„Ich wollte ihm posthum seine erste Hauptrolle geben“

DOKUMENTARFILM Die kleinen Leute sind beim Film die Statisten. Eva Knopf macht einen groß: Majub, schwarzer Lieblingskomparse der Nazis. Mit „Majubs Reise“ tritt sie am Montag beim Nachwuchsfilmpreis First Steps an

■ geboren in Oldenburg, studierte Ethnologie in Göttingen, Rhetoric/Film Theory in Berkeley und Dokfilm an der Filmakademie Baden-Württemberg. Seit 2012 beim DFG-Forschungsprojekt „Geschichte des dokumentarischen Films in Deutschland“.

INTERVIEW DAVID DENK

sonntaz: Frau Knopf, in Ihrem Dokumentarfilm „Majubs Reise“ bezeichnen Sie Statisten in Abgrenzung zu den Stars als den „dunklen Nachthimmel“ des Kinos. Wie sind Sie unter all den Unsichtbaren und Namenlosen ausgerechnet auf Majub gestoßen – der ja auch schon seit fast 70 Jahren tot ist, gestorben 1944 im KZ Sachsenhausen?

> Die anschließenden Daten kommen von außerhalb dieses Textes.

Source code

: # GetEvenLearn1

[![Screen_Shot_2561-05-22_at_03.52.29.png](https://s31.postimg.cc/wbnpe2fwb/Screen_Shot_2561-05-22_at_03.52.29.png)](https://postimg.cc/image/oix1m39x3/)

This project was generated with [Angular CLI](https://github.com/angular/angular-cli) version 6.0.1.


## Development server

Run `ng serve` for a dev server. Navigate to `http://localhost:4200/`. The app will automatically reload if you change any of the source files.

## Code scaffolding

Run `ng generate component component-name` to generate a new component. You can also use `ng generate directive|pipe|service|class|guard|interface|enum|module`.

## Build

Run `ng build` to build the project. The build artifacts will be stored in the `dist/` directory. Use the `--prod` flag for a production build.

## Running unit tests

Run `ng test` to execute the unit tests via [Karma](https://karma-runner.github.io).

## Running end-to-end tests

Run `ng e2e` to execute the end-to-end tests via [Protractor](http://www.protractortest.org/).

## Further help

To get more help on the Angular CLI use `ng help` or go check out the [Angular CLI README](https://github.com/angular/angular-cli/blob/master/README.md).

Eva Knopf: Über einen wissenschaftlichen Artikel einer Kölner Afrikanistin, die über Majub geforscht hatte. Und dann habe ich angefangen, mir tagelang Nazischinken anzugucken, mit weit geöffneten Augen, damit ich ihn auch bloß nicht verpasse.

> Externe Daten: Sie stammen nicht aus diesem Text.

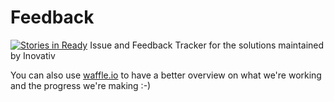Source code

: # Feedback
[![Stories in Ready](https://badge.waffle.io/Inovativ/Feedback.png?label=ready&title=Ready)](http://waffle.io/Inovativ/Feedback)
Issue and Feedback Tracker for the solutions maintained by Inovativ


You can also use [waffle.io](http://waffle.io/Inovativ/Feedback) to have a better overview on what we're working and the progress we're making :-)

Was fasziniert Sie an Statisten, dass Sie ihnen Ihren Abschlussfilm an der Filmakademie in Ludwigsburg gewidmet haben?

Es ist ein häufiger Dokumentarfilmerimpuls, Filme über die kleinen Leute zu machen, und ich habe mich gefragt, wer das im Film ist, und bin so auf die Statisten gekommen.

„Halb Mensch, halb Kulisse“, heißt es im Film.

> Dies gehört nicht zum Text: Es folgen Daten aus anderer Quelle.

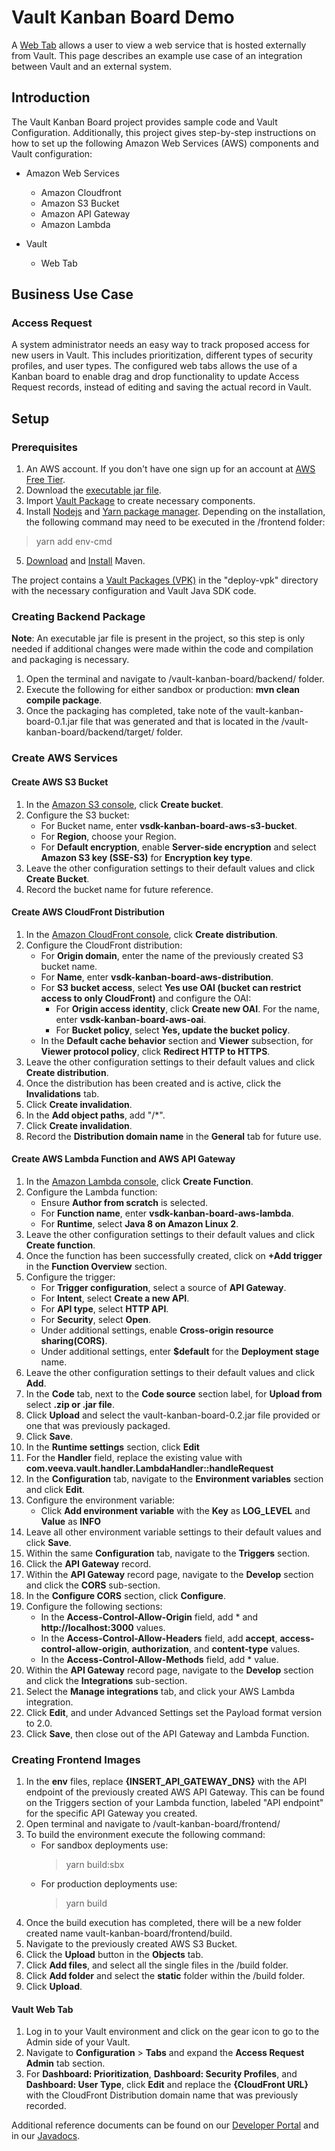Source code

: # Vault Kanban Board Demo
A [Web Tab](https://platform.veevavault.help/en/gr/23516/#defining-web-tabs) allows a user to view a web service that is
hosted externally from Vault. This page describes an example
use case of an integration between Vault and an external
system.

## Introduction
The Vault Kanban Board project provides sample code and Vault
Configuration. Additionally, this project gives step-by-step 
instructions on how to set up the following Amazon Web Services (AWS)
components and Vault configuration:

- Amazon Web Services
  - Amazon Cloudfront
  - Amazon S3 Bucket
  - Amazon API Gateway
  - Amazon Lambda

- Vault
  - Web Tab

## Business Use Case
### Access Request
A system administrator needs an easy way to track proposed
access for new users in Vault. This includes prioritization, different
types of security profiles, and user types. The configured web tabs allows
the use of a Kanban board to enable drag and drop functionality to update
Access Request records, instead of editing and saving the actual record in Vault.

## Setup
### Prerequisites
1. An AWS account. If you don't have one sign up for an account at [AWS Free Tier](https://aws.amazon.com/free/free-tier/).
2. Download the [executable jar file](https://github.com/veeva/Vault-Kanban-Board/blob/main/vault-kanban-board-1.0.jar).
3. Import [Vault Package](https://github.com/veeva/Vault-Kanban-Board/blob/main/KANBAN-BOARD-CONFIG.vpk) to create necessary components.
4. Install [Nodejs](https://nodejs.org/en/) and [Yarn package manager](https://yarnpkg.com/getting-started/install). Depending on the installation, the following command may need to be executed in the /frontend folder:
>yarn add env-cmd
5. [Download](https://maven.apache.org/download.cgi) and [Install](https://maven.apache.org/install.html) Maven.

The project contains a [Vault Packages (VPK)](https://vaulthelp2.vod309.com/wordpress/admin-user-help/admin-vault-loader/using-configuration-migration-packages/#how_to_import_validate_packages) in the "deploy-vpk" directory with the 
necessary configuration and Vault Java SDK code.
### Creating Backend Package
**Note**: An executable jar file is present in the project, so this step is only needed if additional changes were made within the code
and compilation and packaging is necessary.

1. Open the terminal and navigate to /vault-kanban-board/backend/ folder.
2. Execute the following for either sandbox or production: **mvn clean compile package**.
3. Once the packaging has completed, take note of the vault-kanban-board-0.1.jar file that was generated and that is located
in the /vault-kanban-board/backend/target/ folder.
### Create AWS Services
#### Create AWS S3 Bucket
1. In the [Amazon S3 console](https://console.aws.amazon.com/s3/), click **Create bucket**.
2. Configure the S3 bucket:
   - For Bucket name, enter **vsdk-kanban-board-aws-s3-bucket**.
   - For **Region**, choose your Region.
   - For **Default encryption**, enable **Server-side encryption** and select **Amazon S3 key (SSE-S3)** for 
   **Encryption key type**.
3. Leave the other configuration settings to their default values and click
   **Create Bucket**. 
4. Record the bucket name for future reference.
#### Create AWS CloudFront Distribution
1. In the [Amazon CloudFront console](https://console.aws.amazon.com/cloudfront/), click **Create distribution**.
2. Configure the CloudFront distribution:
   - For **Origin domain**, enter the name of the previously created S3 bucket name.
   - For **Name**, enter **vsdk-kanban-board-aws-distribution**.
   - For **S3 bucket access**, select **Yes use OAI (bucket can restrict access to only CloudFront)** and configure the OAI:
     - For **Origin access identity**, click **Create new OAI**. For the name, enter **vsdk-kanban-board-aws-oai**.
     - For **Bucket policy**, select **Yes, update the bucket policy**.
   - In the **Default cache behavior** section and **Viewer** subsection, for **Viewer protocol policy**, click **Redirect HTTP to HTTPS**.
3. Leave the other configuration settings to their default values and click
   **Create distribution**. 
4. Once the distribution has been created and is active, click the **Invalidations** tab.
5. Click **Create invalidation**.
6. In the **Add object paths**, add "/*".
7. Click **Create invalidation**.
8. Record the **Distribution domain name** in the **General** tab for future use.
#### Create AWS Lambda Function and AWS API Gateway
1. In the [Amazon Lambda console](https://console.aws.amazon.com/lambda/), click **Create Function**.
2. Configure the Lambda function:
    - Ensure **Author from scratch** is selected.
    - For **Function name**, enter **vsdk-kanban-board-aws-lambda**.
    - For **Runtime**, select **Java 8 on Amazon Linux 2**.
3. Leave the other configuration settings to their default values and click
   **Create function**. 
4. Once the function has been successfully created, click on **+Add trigger** in the **Function Overview** section.
5. Configure the trigger:
    - For **Trigger configuration**, select a source of **API Gateway**.
    - For **Intent**, select **Create a new API**.
    - For **API type**, select **HTTP API**.
    - For **Security**, select **Open**.
    - Under additional settings, enable **Cross-origin resource sharing(CORS)**.
    - Under additional settings, enter **$default** for the **Deployment stage** name.
6. Leave the other configuration settings to their default values and click
   **Add**.
7. In the **Code** tab, next to the **Code source** section label, for **Upload from** select **.zip or .jar file**.
8. Click **Upload** and select the vault-kanban-board-0.2.jar file provided or one that was previously packaged.
9. Click **Save**.
10. In the **Runtime settings** section, click **Edit**
11. For the **Handler** field, replace the existing value with **com.veeva.vault.handler.LambdaHandler::handleRequest**
12. In the **Configuration** tab, navigate to the **Environment variables** section and click **Edit**. 
13. Configure the environment variable:
     - Click **Add environment variable** with the **Key** as **LOG_LEVEL** and **Value** as **INFO**
14. Leave all other environment variable settings to their default values and click **Save**.
15. Within the same **Configuration** tab, navigate to the **Triggers** section.
16. Click the **API Gateway** record.
17. Within the **API Gateway** record page, navigate to the **Develop** section and click the **CORS** sub-section.
18. In the **Configure CORS** section, click **Configure**.
19. Configure the following sections:
    - In the **Access-Control-Allow-Origin** field, add * and **http://localhost:3000** values.
    - In the **Access-Control-Allow-Headers** field, add **accept**, **access-control-allow-origin**, **authorization**,
      and **content-type** values.
    - In the **Access-Control-Allow-Methods** field, add * value.
20. Within the **API Gateway** record page, navigate to the **Develop** section and click the **Integrations** sub-section.
21. Select the **Manage integrations** tab, and click your AWS Lambda integration.
22. Click **Edit**, and under Advanced Settings set the Payload format version to 2.0.
23. Click **Save**, then close out of the API Gateway and Lambda Function.
### Creating Frontend Images
1. In the **env** files, replace **{INSERT_API_GATEWAY_DNS}** with the API endpoint of the previously created AWS API Gateway. This can be found on the Triggers section of your Lambda function, labeled "API endpoint" for the specific API Gateway you created.
2. Open terminal and navigate to /vault-kanban-board/frontend/
3. To build the environment execute the following command:
   - For sandbox deployments use: 
        >yarn build:sbx
   - For production deployments use: 
        >yarn build
4. Once the build execution has completed, there will be a new folder created name vault-kanban-board/frontend/build.
5. Navigate to the previously created AWS S3 Bucket.
6. Click the **Upload** button in the **Objects** tab.
7. Click **Add files**, and select all the single files in the /build folder.
8. Click **Add folder** and select the **static** folder within the /build folder.
9. Click **Upload**.

#### Vault Web Tab
1. Log in to your Vault environment and click on the gear icon to go to the Admin side of your Vault.
2. Navigate to **Configuration** > **Tabs** and expand the **Access Request Admin** tab section.
3. For **Dashboard: Prioritization**, **Dashboard: Security Profiles**, and **Dashboard: User Type**, click **Edit** and 
   replace the **{CloudFront URL}** with the CloudFront Distribution domain name that was previously recorded.

Additional reference documents can be found on our [Developer Portal](https://developer.veevavault.com/sdk/#vault-java-sdk-overview) and in our [Javadocs](https://repo.veevavault.com/).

Genau, sie sind ständig da, aber man nimmt sie nicht wahr. Mit „Majubs Reise“ habe ich versucht, einen von ihnen sichtbar zu machen.

1904 geboren und aufgewachsen in Daressalam, Deutsch-Ostafrika, kam Majub bin Adam Mohamed 1929 nach Berlin, wo er vergeblich seinen Sold aus dem Ersten Weltkrieg einforderte. Mit seinem Vater hatte er an der Seite der Deutschen gegen die Briten gekämpft. Er blieb, benannte sich in Mohamed Husen um und begann eine Karriere als Schausteller und Schauspieler, wobei er von der neokolonialen Bewegung im Deutschen Reich profitierte. Ein mutiger Mann, oder?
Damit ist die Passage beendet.